Tuesday, February 27, 2007

Ebooks in XML - The IDPF/OEB standards

I received a notice today about a conference being held by O'Reilly on digital publishing. The conference has some tutorial sessions on using XML to create digital books, but I fear that these will not include the work being done to create an XML standard for ebooks. Once again proof that the East coast (where "traditional" publishing takes place) and the West coast (where technology happens) are very far apart.

The International Digital Publishing Forum (IDPF - once known as the Open eBook Forum) has recently announce a beta version of its e-book coding standard. I've been watching, and sometimes participating in, this group for a while, and I really think they deserve our attention and support.

To begin with, the IDPF publication structure standard (still termed OEBPS - Open Ebook Publication Structure) is designed to be used by publishers in the preparation of files that will be sent to the technology companies that transform the raw files into actual ebooks. As you know, there are dozens of e-book formats (PDF, Microsoft Reader, Mobipocket, Palm reader... etc.). The publishers need to create a single file that can be transformed into all of those formats, and the OEBPS standard is designed to meet that need. It is also designed to be an ebook format in its own right, and the upcoming Adobe ebook reader, "Adobe Digital Editions," based on Adobe's flash technology, will be able to display books in the OEBPS format.

The standard will seem overly simple to many people. It is that way on purpose. The original OEBPS standard used HTML, based on the assumption that even the publishers, who are notoriously lacking in technology chops, would have someone on board who knows HTML. The second version of the standard, the one out for comment, uses XHTML and CSS. I think this is brilliant. It means that 1) anyone can create a book and 2) anyone can display it, even in a simple browser. The KISS principle is essential for industry acceptance of the standard.

Another key thing to mention is that the OEBPS has been greatly influenced by members of the accessibility community who participate in the IDPF. The Digital Talking Book standard, which was first developed by the DAISY consortium and is now NISO standard Z39.86, uses an earlier version of the OEBPS as its book structure. This is the format that allows synchronization between a text and a reading of the text by a human reader, making it ideal for sighted and non-sighted readers alike (read it in bed, then continue listening in the car).

There is a DTD for the publication structure, although I am currently unable to get it to validate and behave. I have a question out to the authors of the DTD and will post here when I get an answer. Meanwhile, you can comment out the offending entity definition and play with the DTD.

A companion to the ebook standard is the Open Packaging Format (OPF). The easiest way to understand this is to take a look at it. Download Thoughts.epub.
Now open it in Winzip -- yes, it is a simple zipped file. In it you can find the raw xhtml of the publication; an OPF file that is the manifest for the package, and contains Dublin Core metadata for the item; a file that contains the mimetype; any images or other files that are required by the document; and an XML document that defines the overall container. Note that this is a very simple publication. The examples in the documentation show how you would create a document with multiple chapters, cover art, and illustrations. It also covers the areas of encryption and keys, for files that will be transmitted in protected formats. There is a nifty tutorial that steps you through the creation of an OCF file using Winzip.

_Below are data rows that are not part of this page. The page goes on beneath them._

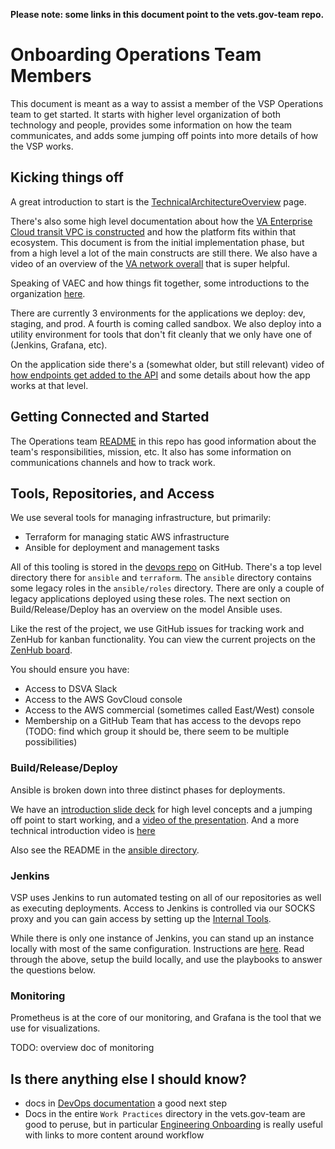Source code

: __Please note: some links in this document point to the vets.gov-team repo.__

# Onboarding Operations Team Members

This document is meant as a way to assist a member of the VSP Operations team to get started. It starts with higher level organization of both technology and people, provides some information on how the team communicates, and adds some jumping off points into more details of how the VSP works.

## Kicking things off

A great introduction to start is the [TechnicalArchitectureOverview](https://github.com/department-of-veterans-affairs/vets.gov-team/blob/master/Practice%20Areas/Engineering/TechnicalArchitectureOverview.md) page.

There's also some high level documentation about how the [VA Enterprise Cloud transit VPC is constructed](https://github.com/department-of-veterans-affairs/devops/blob/master/docs/aws-dx-transit-spoke-architecture/architecture.md) and how the platform fits within that ecosystem. This document is from the initial implementation phase, but from a high level a lot of the main constructs are still there. We also have a video of an overview of the [VA network overall](https://dsva.slack.com/archives/C0S6H6BQU/p1569526014067200) that is super helpful.

Speaking of VAEC and how things fit together, some introductions to the organization [here](https://github.com/department-of-veterans-affairs/devops/blob/master/docs/VA-IT-Organization-and-Contacts.md).

There are currently 3 environments for the applications we deploy: dev, staging, and prod. A fourth is coming called sandbox. We also deploy into a utility environment for tools that don't fit cleanly that we only have one of (Jenkins, Grafana, etc).

On the application side there's a (somewhat older, but still relevant) video of [how endpoints get added to the API](https://www.youtube.com/watch?v=V_i8JLXk5rg&feature=youtu.be) and some details about how the app works at that level.

## Getting Connected and Started

The Operations team [README](https://github.com/department-of-veterans-affairs/va.gov-team/blob/master/teams/vsp/teams/operations/README.md) in this repo has good information about the team's responsibilities, mission, etc. It also has some information on communications channels and how to track work.

## Tools, Repositories, and Access

We use several tools for managing infrastructure, but primarily:

- Terraform for managing static AWS infrastructure
- Ansible for deployment and management tasks

All of this tooling is stored in the [devops repo](https://github.com/department-of-veterans-affairs/devops) on GitHub. There's a top level directory there for `ansible` and `terraform`. The `ansible` directory contains some legacy roles in the `ansible/roles` directory. There are only a couple of legacy applications deployed using these roles. The next section on Build/Release/Deploy has an overview on the model Ansible uses.

Like the rest of the project, we use GitHub issues for tracking work and ZenHub for kanban functionality. You can view the current projects on the [ZenHub board](https://app.zenhub.com/workspaces/vsp-5cedc9cce6e3335dc5a49fc4/board?labels=operations&repos=133843125).

You should ensure you have:

- Access to DSVA Slack
- Access to the AWS GovCloud console
- Access to the AWS commercial (sometimes called East/West) console
- Membership on a GitHub Team that has access to the devops repo (TODO: find which group it should be, there seem to be multiple possibilities)

### Build/Release/Deploy

Ansible is broken down into three distinct phases for deployments. 

We have an [introduction slide deck](https://docs.google.com/presentation/d/1LrnoFoa8-Y_ZiVXHCk65lVk0aq1QT6v4KiFvexnF7KI/edit#slide=id.p) for high level concepts and a jumping off point to start working, and a [video of the presentation](https://dsva.slack.com/archives/CJYRZK2HH/p1570562096120000). And a more technical introduction video is [here](https://drive.google.com/file/d/1XthRYrCBIVI6LMQzP4TfL0J2cOuOv2pL/view?ts=5d8feece)

Also see the README in the [ansible directory](https://github.com/department-of-veterans-affairs/devops/tree/master/ansible#buildreleasedeploy).

### Jenkins

VSP uses Jenkins to run automated testing on all of our repositories as well as executing deployments. Access to Jenkins is controlled via our SOCKS proxy and you can gain access by setting up the [Internal Tools](https://github.com/department-of-veterans-affairs/vets.gov-team/blob/master/Practice%20Areas/Engineering/Internal%20Tools.md).

While there is only one instance of Jenkins, you can stand up an instance locally with most of the same configuration. Instructions are [here](https://github.com/department-of-veterans-affairs/devops/blob/master/docs/Testing%20Jenkins%20Changes.md#run-jenkins-in-vagrant). Read through the above, setup the build locally, and use the playbooks to answer the questions below.

### Monitoring

Prometheus is at the core of our monitoring, and Grafana is the tool that we use for visualizations.

TODO: overview doc of monitoring

## Is there anything else I should know?

- docs in [DevOps documentation](https://github.com/department-of-veterans-affairs/devops/tree/master/docs) a good next step
- Docs in the entire `Work Practices` directory in the vets.gov-team are good to peruse, but in particular [Engineering Onboarding](https://github.com/department-of-veterans-affairs/vets.gov-team/blob/master/Practice%20Areas/Engineering/EngineeringOnboarding.md) is really useful with links to more content around workflow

If you have comments, suggestions, questions, or whatever, go to the discussion area of the IDPF web site and say your piece. And let me know if you have any thoughts on these standards, especially as to how they might be applicable to digital libraries.

3 comments:

Anonymous said...

Karen,

Thanks for this excellent posting on OCF and OPS and we appreciate your support.

Some additional information for your readers:

1. The next version of OEBPS will be renamed OPS (Open Publication Structure) and the version will be 2.0 (the current version of OEBPS is 1.2).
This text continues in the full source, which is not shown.